714 lines
32 KiB
Rust
Raw Normal View History

/*!
This module initialises the databases that are used to quickly get the list
of documents with a faceted field value falling within a certain range. For
example, they can be used to implement filters such as `x >= 3`.
These databases are `facet_id_string_docids` and `facet_id_f64_docids`.
## Example with numbers
In the case of numbers, we start with a sorted list whose keys are
`(field_id, number_value)` and whose value is a roaring bitmap of the document ids
which contain the value `number_value` for the faceted field `field_id`.

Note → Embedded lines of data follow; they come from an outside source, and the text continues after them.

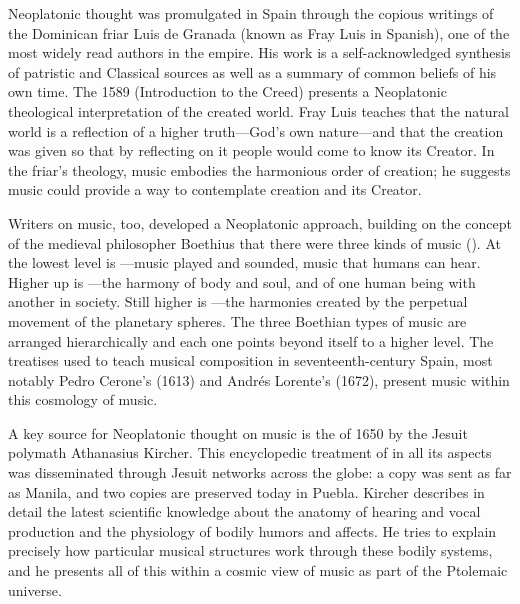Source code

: 
Neoplatonic thought was promulgated in Spain through the copious writings of
the Dominican friar Luis de Granada (known as Fray Luis in Spanish), one of the
most widely read authors in the empire.%
    \Autocite{Weber:ReligiousLitSpain}
His work is a self-acknowledged synthesis of patristic and Classical
sources as well as a summary of common beliefs of his own time.
The 1589  (Introduction to the Creed)
presents a Neoplatonic theological interpretation of the created world.%
    \Autocites
    {LuisdeGranada-Balcells:SimboloPtI}
    {LuisdeGranada:Simbolo}
Fray Luis teaches that the natural world is a reflection of a higher
truth---God's own nature---and that the creation was given so that by
reflecting on it people would come to know its Creator.
In the friar's theology, music embodies the harmonious order of creation; he
suggests music could provide a way to contemplate creation and its
Creator.


Writers on music, too, developed a Neoplatonic approach, building on the
concept of the medieval philosopher Boethius that there were three kinds of
music ().%
    \Autocite{Boethius:Musica}
At the lowest level is ---music played and sounded,
music that humans can hear.
Higher up is ---the harmony of body and soul, and of one
human being with another in society.
Still higher is ---the harmonies created by the perpetual
movement of the planetary spheres.
The three Boethian types of music are arranged hierarchically and each one
points beyond itself to a higher level.
The treatises used to teach musical composition in seventeenth-century Spain,
most notably Pedro Cerone's  (1613) and Andrés
Lorente's  (1672), present music within this
cosmology of music.


A key source for Neoplatonic thought on music is the  of 1650 by the Jesuit polymath Athanasius Kircher.%
\Autocite{Kircher:Musurgia}
This encyclopedic treatment of  in all its aspects
was disseminated through Jesuit networks across the globe: a copy was sent as
far as Manila, and two copies are preserved today in Puebla.%
    \Autocites
    {Findlen:Kircher}
    {Godwin:KircherTheater}
    [48--50]{Irving:Colonial}
Kircher describes in detail the latest scientific knowledge about the anatomy
of hearing and vocal production and the physiology of bodily humors and
affects. 
He tries to explain precisely how particular musical structures
work through these bodily systems, and he presents all of this within a cosmic
view of music as part of the Ptolemaic universe.


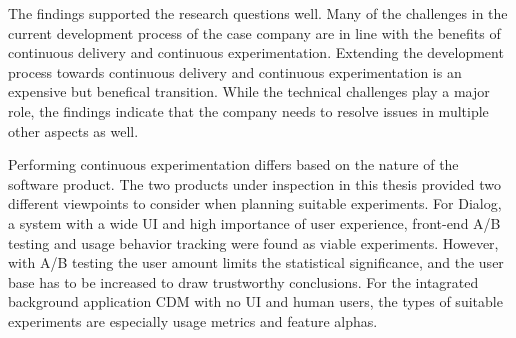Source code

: \documentclass[english]{tktltiki2}
\theoremstyle{definition}
\theoremstyle{remark}
\begin{document}
The findings supported the research questions well. Many of the challenges in the current development process of the case company are in line with the benefits of continuous delivery and continuous experimentation. Extending the development process towards continuous delivery and continuous experimentation is an expensive but benefical transition. While the technical challenges play a major role, the findings indicate that the company needs to resolve issues in multiple other aspects as well. 



Performing continuous experimentation differs based on the nature of the software product. The two products under inspection in this thesis provided two different viewpoints to consider when planning suitable experiments. For Dialog, a system with a wide UI and high importance of user experience, front-end A/B testing and usage behavior tracking were found as viable experiments. However, with A/B testing the user amount limits the statistical significance, and the user base has to be increased to draw trustworthy conclusions. For the intagrated background application CDM with no UI and human users, the types of suitable experiments are especially usage metrics and feature alphas. %



















\end{document}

From this list, we want to compute two things:
1. the bitmap of all documents that contain **any** number for each faceted field
2. a structure that allows us to use a (sort of) binary search to find all documents
containing numbers inside a certain range for a faceted field
To achieve goal (2), we recursively split the list into chunks. Every time we split it, we
create a new "level" that is several times smaller than the level below it. The base level,
level 0, is the starting list. Level 1 is composed of chunks of up to N elements. Each element
contains a range and a bitmap of docids. Level 2 is composed of chunks up to N^2 elements, etc.
For example, let's say we have 26 documents which we identify through the letters a-z.
We will focus on a single faceted field. When there are multiple faceted fields, the structure
described below is simply repeated for each field.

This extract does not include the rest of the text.